◆ Exercise prompt ◆
Wherever "influye" appears in the records below, copy the line that holds it.

(Saved entries)
[Start of Attachment]

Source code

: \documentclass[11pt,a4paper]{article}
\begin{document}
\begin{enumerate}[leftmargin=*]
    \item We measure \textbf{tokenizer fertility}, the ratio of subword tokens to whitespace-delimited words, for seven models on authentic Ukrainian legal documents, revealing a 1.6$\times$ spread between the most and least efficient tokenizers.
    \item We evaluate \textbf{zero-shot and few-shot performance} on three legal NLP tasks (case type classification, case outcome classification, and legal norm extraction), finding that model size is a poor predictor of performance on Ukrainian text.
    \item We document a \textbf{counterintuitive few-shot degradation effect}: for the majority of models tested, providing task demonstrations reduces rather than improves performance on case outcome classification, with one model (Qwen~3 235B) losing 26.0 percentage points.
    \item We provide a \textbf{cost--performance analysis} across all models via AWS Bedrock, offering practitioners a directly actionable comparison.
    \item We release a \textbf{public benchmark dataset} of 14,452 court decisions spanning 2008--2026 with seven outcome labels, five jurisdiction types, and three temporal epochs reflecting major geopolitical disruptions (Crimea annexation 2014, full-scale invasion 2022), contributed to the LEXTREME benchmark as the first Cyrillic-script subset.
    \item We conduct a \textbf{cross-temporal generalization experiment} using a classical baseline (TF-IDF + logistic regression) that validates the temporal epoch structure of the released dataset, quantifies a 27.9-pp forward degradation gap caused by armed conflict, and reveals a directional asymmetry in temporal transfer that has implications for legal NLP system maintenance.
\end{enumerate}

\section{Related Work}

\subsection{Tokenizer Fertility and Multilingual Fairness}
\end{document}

[End of Attachment]
[Start of Attachment]

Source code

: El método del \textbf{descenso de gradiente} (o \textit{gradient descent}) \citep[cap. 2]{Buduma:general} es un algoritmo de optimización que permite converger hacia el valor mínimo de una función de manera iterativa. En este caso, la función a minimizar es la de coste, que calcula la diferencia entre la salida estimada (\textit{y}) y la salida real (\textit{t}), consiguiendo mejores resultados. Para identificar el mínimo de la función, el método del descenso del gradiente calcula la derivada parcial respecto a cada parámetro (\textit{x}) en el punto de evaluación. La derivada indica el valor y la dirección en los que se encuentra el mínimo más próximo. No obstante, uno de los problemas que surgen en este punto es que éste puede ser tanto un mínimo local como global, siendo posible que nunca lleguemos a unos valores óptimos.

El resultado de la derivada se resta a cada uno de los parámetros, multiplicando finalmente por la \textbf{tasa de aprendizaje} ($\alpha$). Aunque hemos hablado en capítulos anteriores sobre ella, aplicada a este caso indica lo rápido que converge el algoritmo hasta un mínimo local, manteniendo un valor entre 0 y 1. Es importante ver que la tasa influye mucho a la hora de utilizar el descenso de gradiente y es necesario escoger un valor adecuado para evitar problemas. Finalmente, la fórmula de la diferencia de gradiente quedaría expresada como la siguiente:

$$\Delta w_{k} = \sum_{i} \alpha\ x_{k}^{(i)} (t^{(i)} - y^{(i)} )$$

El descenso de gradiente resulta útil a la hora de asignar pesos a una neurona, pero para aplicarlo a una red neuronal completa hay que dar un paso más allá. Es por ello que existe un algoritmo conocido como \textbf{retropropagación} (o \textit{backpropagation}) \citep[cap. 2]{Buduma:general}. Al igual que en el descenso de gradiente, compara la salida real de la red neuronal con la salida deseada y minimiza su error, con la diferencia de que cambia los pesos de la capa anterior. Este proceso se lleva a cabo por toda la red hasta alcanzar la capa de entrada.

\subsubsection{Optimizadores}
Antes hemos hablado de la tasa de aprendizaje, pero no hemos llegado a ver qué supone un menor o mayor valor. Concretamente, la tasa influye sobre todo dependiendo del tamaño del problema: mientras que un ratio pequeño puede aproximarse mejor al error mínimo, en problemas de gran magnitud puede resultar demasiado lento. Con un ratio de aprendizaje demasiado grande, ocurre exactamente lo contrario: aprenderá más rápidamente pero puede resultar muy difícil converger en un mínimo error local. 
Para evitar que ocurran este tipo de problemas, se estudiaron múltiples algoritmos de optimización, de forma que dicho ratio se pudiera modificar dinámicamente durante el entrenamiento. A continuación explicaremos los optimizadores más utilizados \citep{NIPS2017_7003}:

[End of Attachment]
[Start of Attachment]

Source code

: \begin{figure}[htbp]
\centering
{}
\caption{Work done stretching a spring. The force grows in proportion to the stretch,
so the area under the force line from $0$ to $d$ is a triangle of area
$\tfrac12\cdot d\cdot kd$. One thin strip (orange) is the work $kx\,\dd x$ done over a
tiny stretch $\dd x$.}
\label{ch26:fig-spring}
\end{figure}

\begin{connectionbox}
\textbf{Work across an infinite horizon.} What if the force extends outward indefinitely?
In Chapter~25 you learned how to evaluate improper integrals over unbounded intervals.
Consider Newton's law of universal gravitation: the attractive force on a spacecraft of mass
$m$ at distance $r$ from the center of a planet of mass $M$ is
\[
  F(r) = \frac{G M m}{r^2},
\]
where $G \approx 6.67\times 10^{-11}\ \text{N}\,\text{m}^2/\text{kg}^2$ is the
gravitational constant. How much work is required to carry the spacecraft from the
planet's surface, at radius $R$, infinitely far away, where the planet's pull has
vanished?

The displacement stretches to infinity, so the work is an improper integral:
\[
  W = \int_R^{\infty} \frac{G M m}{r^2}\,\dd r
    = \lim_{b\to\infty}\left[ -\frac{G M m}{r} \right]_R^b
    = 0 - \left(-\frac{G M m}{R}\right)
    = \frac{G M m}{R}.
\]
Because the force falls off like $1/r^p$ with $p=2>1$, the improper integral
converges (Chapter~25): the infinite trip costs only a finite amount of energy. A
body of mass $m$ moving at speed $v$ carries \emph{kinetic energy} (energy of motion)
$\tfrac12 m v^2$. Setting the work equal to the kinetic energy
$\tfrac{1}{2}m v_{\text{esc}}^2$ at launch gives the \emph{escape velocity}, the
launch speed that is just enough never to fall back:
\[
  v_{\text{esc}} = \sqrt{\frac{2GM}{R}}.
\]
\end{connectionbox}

[End of Attachment]

◆ The answer ◆
El resultado de la derivada se resta a cada uno de los parámetros, multiplicando finalmente por la \textbf{tasa de aprendizaje} ($\alpha$). Aunque hemos hablado en capítulos anteriores sobre ella, aplicada a este caso indica lo rápido que converge el algoritmo hasta un mínimo local, manteniendo un valor entre 0 y 1. Es importante ver que la tasa influye mucho a la hora de utilizar el descenso de gradiente y es necesario escoger un valor adecuado para evitar problemas. Finalmente, la fórmula de la diferencia de gradiente quedaría expresada como la siguiente:
Antes hemos hablado de la tasa de aprendizaje, pero no hemos llegado a ver qué supone un menor o mayor valor. Concretamente, la tasa influye sobre todo dependiendo del tamaño del problema: mientras que un ratio pequeño puede aproximarse mejor al error mínimo, en problemas de gran magnitud puede resultar demasiado lento. Con un ratio de aprendizaje demasiado grande, ocurre exactamente lo contrario: aprenderá más rápidamente pero puede resultar muy difícil converger en un mínimo error local. 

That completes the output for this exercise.